Deswegen warnen Online-Kriminalexperten einhellig davor, sich nicht auf einen wie auch immer gearteten Handel mit Käufern einzulassen, die einen Versand nach Nigeria wünschen. Hier gilt allgemein die Regel, Geschäfte außerhalb der EU sind mit hohen Risiken behaftet, da sich Rechtsansprüche nicht durchsetzen lassen. Am besten ist, der Verkäufer reagiert nicht, schickt keine persönlichen oder Kontodaten, meldet den Betrüger bei eBay und bewertet ihn negativ. Wenn es sich im Vorfeld erkennen lässt, so sperrt er einen nicht vertrauenswürdigen Bieter noch während der Auktion. Das ist jederzeit möglich.

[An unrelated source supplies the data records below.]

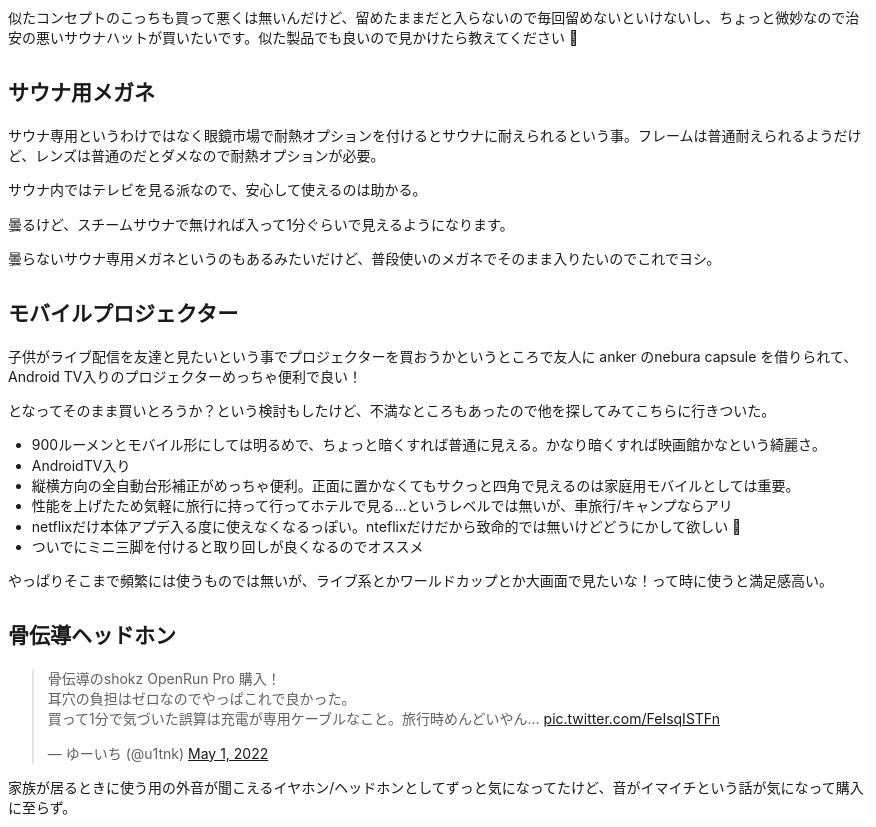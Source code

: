 <iframe sandbox="allow-popups allow-scripts allow-modals allow-forms allow-same-origin" style="width:120px;height:240px;" marginwidth="0" marginheight="0" scrolling="no" frameborder="0" src="//rcm-fe.amazon-adsystem.com/e/cm?lt1=_blank&bc1=000000&IS2=1&bg1=FFFFFF&fc1=000000&lc1=0000FF&t=u1tnk-22&language=ja_JP&o=9&p=8&l=as4&m=amazon&f=ifr&ref=as_ss_li_til&asins=B0BLJF3C4P&linkId=af0be536b744901867195e8e4d5b8375"></iframe>

似たコンセプトのこっちも買って悪くは無いんだけど、留めたままだと入らないので毎回留めないといけないし、ちょっと微妙なので治安の悪いサウナハットが買いたいです。似た製品でも良いので見かけたら教えてください :pray:

## サウナ用メガネ

サウナ専用というわけではなく眼鏡市場で耐熱オプションを付けるとサウナに耐えられるという事。フレームは普通耐えられるようだけど、レンズは普通のだとダメなので耐熱オプションが必要。

サウナ内ではテレビを見る派なので、安心して使えるのは助かる。

曇るけど、スチームサウナで無ければ入って1分ぐらいで見えるようになります。

曇らないサウナ専用メガネというのもあるみたいだけど、普段使いのメガネでそのまま入りたいのでこれでヨシ。

## モバイルプロジェクター

<iframe sandbox="allow-popups allow-scripts allow-modals allow-forms allow-same-origin" style="width:120px;height:240px;" marginwidth="0" marginheight="0" scrolling="no" frameborder="0" src="//rcm-fe.amazon-adsystem.com/e/cm?lt1=_blank&bc1=000000&IS2=1&bg1=FFFFFF&fc1=000000&lc1=0000FF&t=u1tnk-22&language=ja_JP&o=9&p=8&l=as4&m=amazon&f=ifr&ref=as_ss_li_til&asins=B0728D17SY&linkId=3cecfbb1c6864d445725a80cd3e4a8e4"></iframe>

子供がライブ配信を友達と見たいという事でプロジェクターを買おうかというところで友人に anker のnebura capsule を借りられて、Android TV入りのプロジェクターめっちゃ便利で良い！

となってそのまま買いとろうか？という検討もしたけど、不満なところもあったので他を探してみてこちらに行きついた。

- 900ルーメンとモバイル形にしては明るめで、ちょっと暗くすれば普通に見える。かなり暗くすれば映画館かなという綺麗さ。
- AndroidTV入り
- 縦横方向の全自動台形補正がめっちゃ便利。正面に置かなくてもサクっと四角で見えるのは家庭用モバイルとしては重要。
- 性能を上げたため気軽に旅行に持って行ってホテルで見る…というレベルでは無いが、車旅行/キャンプならアリ
- netflixだけ本体アプデ入る度に使えなくなるっぽい。nteflixだけだから致命的では無いけどどうにかして欲しい :pray:
- ついでにミニ三脚を付けると取り回しが良くなるのでオススメ
<iframe sandbox="allow-popups allow-scripts allow-modals allow-forms allow-same-origin" style="width:120px;height:240px;" marginwidth="0" marginheight="0" scrolling="no" frameborder="0" src="//rcm-fe.amazon-adsystem.com/e/cm?lt1=_blank&bc1=000000&IS2=1&bg1=FFFFFF&fc1=000000&lc1=0000FF&t=u1tnk-22&language=ja_JP&o=9&p=8&l=as4&m=amazon&f=ifr&ref=as_ss_li_til&asins=B0152X16XO&linkId=d0a26e138dab95b24729f3a1bc4d5a38"></iframe>

やっぱりそこまで頻繁には使うものでは無いが、ライブ系とかワールドカップとか大画面で見たいな！って時に使うと満足感高い。

## 骨伝導ヘッドホン
<blockquote class="twitter-tweet"><p lang="ja" dir="ltr">骨伝導のshokz OpenRun Pro 購入！<br>耳穴の負担はゼロなのでやっぱこれで良かった。<br>買って1分で気づいた誤算は充電が専用ケーブルなこと。旅行時めんどいやん… <a href="https://t.co/FeIsqISTFn">pic.twitter.com/FeIsqISTFn</a></p>&mdash; ゆーいち (@u1tnk) <a href="https://twitter.com/u1tnk/status/1520573195568381952?ref_src=twsrc%5Etfw">May 1, 2022</a></blockquote> <script async src="https://platform.twitter.com/widgets.js" charset="utf-8"></script>

 家族が居るときに使う用の外音が聞こえるイヤホン/ヘッドホンとしてずっと気になってたけど、音がイマイチという話が気になって購入に至らず。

Letztendlich ist dieser Betrug noch relativ leicht zu erkennen. Meistens ist bei eBay der Verkäufer auf der sicheren Seite. Denn er kann warten bis er Geld bekommt. Dass ein Konto gehackt wurde - wie oben geschildert - kommt eher selten vor und ist nur im Zusammenhang mit der organisierten Kriminalität ein größeres Risiko. Zusätzlich muss der Empfänger der Ware rechtlich unerreichbar im fernen Ausland sitzen. Sonst würde schnell die Polizei bei ihm an die Türe klopfen. Wenn der Verkäufer das Paket entsprechend versichert, bzw. einen Brief per Einschreiben verschickt, so kann ihm nicht viel passieren.

Auktionsbetrüger
Hegen Sie Verdacht gegen einen Bieter, so können Sie dessen Gebot nachträglich streichen und ihn komplett sperren.